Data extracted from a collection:
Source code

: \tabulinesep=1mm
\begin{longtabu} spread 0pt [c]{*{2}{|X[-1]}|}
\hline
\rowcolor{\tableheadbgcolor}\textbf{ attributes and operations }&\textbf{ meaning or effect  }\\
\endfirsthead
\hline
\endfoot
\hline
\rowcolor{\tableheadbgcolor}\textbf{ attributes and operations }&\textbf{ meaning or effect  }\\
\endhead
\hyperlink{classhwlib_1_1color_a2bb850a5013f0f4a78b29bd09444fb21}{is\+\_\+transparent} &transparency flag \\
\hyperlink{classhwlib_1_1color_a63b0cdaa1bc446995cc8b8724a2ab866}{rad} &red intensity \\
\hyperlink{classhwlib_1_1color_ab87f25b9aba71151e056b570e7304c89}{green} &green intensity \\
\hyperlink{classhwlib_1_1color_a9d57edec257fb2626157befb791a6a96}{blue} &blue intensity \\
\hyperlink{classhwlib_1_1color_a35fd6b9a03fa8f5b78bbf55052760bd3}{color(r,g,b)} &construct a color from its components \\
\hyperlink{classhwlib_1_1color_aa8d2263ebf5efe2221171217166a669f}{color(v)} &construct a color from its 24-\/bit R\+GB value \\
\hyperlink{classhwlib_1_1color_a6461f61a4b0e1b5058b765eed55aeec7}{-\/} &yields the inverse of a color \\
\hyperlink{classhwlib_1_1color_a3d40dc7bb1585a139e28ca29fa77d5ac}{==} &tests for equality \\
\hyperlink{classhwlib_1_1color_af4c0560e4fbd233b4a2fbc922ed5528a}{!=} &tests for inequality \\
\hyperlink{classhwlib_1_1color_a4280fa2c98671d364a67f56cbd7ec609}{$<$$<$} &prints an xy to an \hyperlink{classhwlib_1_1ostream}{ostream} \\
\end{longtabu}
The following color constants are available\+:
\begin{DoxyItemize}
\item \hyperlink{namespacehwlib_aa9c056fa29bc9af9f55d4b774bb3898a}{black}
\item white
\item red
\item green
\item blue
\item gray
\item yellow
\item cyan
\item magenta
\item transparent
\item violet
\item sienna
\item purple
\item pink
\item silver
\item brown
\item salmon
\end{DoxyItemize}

...

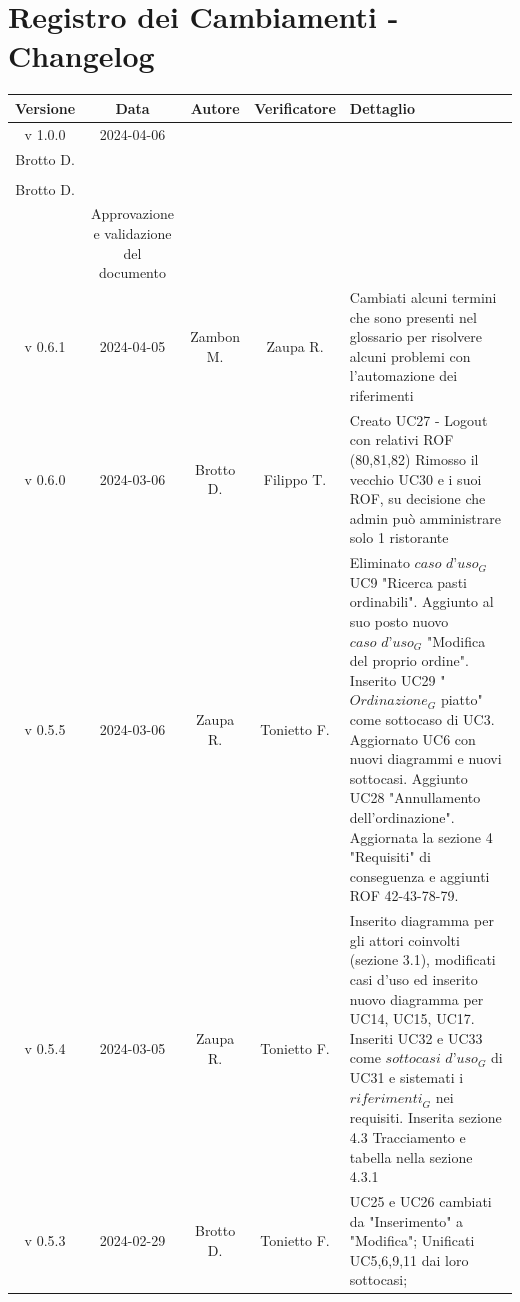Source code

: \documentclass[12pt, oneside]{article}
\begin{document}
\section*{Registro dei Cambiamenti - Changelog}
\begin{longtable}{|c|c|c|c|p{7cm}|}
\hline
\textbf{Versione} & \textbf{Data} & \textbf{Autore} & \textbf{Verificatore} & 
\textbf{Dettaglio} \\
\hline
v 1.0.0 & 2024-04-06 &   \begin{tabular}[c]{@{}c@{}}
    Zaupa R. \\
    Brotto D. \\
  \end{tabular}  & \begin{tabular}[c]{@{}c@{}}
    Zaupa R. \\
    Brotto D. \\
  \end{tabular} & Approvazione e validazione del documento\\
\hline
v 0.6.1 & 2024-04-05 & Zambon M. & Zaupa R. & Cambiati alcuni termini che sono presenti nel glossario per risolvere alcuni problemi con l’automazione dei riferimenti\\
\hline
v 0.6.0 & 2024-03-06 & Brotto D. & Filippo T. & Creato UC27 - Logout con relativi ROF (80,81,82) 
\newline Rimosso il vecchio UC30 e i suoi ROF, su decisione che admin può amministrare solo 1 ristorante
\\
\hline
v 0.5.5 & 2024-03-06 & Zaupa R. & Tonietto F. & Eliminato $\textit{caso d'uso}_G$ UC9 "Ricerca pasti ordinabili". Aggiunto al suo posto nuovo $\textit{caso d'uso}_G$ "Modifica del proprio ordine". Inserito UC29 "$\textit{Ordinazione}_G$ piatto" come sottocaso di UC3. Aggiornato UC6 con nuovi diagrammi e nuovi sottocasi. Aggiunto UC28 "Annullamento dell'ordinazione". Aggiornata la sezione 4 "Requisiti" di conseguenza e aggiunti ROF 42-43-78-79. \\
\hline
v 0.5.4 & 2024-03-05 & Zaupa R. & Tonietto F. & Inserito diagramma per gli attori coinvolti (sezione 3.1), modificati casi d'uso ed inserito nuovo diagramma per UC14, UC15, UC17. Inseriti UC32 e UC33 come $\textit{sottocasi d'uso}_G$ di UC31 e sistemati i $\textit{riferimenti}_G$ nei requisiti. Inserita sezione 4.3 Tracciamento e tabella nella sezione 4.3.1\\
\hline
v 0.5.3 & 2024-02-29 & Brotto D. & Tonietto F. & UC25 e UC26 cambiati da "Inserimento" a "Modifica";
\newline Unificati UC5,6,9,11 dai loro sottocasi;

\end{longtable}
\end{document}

...

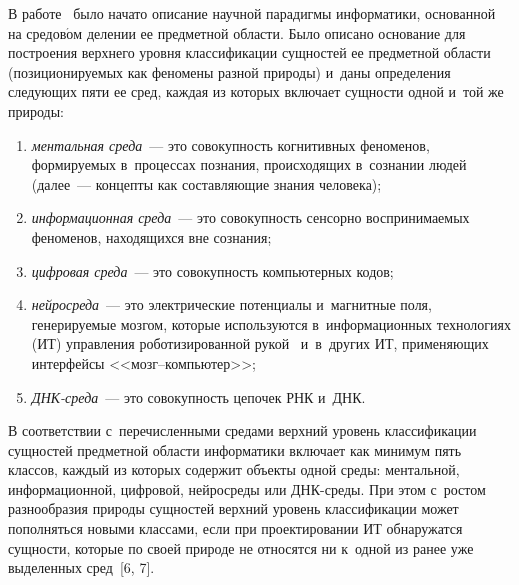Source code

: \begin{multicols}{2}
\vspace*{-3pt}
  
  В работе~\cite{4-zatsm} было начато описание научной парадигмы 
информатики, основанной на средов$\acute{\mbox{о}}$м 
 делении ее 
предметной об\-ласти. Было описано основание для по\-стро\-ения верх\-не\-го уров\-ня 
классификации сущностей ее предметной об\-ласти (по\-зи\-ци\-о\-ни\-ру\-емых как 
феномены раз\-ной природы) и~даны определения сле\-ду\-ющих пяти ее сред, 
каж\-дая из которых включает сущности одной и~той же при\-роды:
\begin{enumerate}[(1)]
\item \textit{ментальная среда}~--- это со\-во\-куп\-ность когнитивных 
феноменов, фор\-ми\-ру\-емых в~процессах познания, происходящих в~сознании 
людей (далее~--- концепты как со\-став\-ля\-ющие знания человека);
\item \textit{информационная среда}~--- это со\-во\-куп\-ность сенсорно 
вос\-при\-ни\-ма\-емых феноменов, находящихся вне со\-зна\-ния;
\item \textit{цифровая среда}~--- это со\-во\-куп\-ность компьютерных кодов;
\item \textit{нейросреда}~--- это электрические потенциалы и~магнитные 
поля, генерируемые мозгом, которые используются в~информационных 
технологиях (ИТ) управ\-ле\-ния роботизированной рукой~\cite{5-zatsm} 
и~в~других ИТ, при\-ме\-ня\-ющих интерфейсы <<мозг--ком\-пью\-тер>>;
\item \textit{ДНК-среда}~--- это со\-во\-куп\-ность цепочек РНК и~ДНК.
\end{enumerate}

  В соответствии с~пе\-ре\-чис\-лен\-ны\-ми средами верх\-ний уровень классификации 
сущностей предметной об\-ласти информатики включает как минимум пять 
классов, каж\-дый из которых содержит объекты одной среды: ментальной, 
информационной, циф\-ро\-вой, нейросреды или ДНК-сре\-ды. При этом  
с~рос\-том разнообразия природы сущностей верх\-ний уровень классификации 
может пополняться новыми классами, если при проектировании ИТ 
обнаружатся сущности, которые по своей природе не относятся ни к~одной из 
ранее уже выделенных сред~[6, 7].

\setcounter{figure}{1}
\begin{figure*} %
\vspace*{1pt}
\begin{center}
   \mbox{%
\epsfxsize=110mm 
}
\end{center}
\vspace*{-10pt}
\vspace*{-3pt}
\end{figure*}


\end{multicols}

WHAT THE EXERCISE ASKS » Copy out each line in the preceding records that contains "sezione".

FINAL ANSWER »
v 0.5.5 & 2024-03-06 & Zaupa R. & Tonietto F. & Eliminato $\textit{caso d'uso}_G$ UC9 "Ricerca pasti ordinabili". Aggiunto al suo posto nuovo $\textit{caso d'uso}_G$ "Modifica del proprio ordine". Inserito UC29 "$\textit{Ordinazione}_G$ piatto" come sottocaso di UC3. Aggiornato UC6 con nuovi diagrammi e nuovi sottocasi. Aggiunto UC28 "Annullamento dell'ordinazione". Aggiornata la sezione 4 "Requisiti" di conseguenza e aggiunti ROF 42-43-78-79. \\
v 0.5.4 & 2024-03-05 & Zaupa R. & Tonietto F. & Inserito diagramma per gli attori coinvolti (sezione 3.1), modificati casi d'uso ed inserito nuovo diagramma per UC14, UC15, UC17. Inseriti UC32 e UC33 come $\textit{sottocasi d'uso}_G$ di UC31 e sistemati i $\textit{riferimenti}_G$ nei requisiti. Inserita sezione 4.3 Tracciamento e tabella nella sezione 4.3.1\\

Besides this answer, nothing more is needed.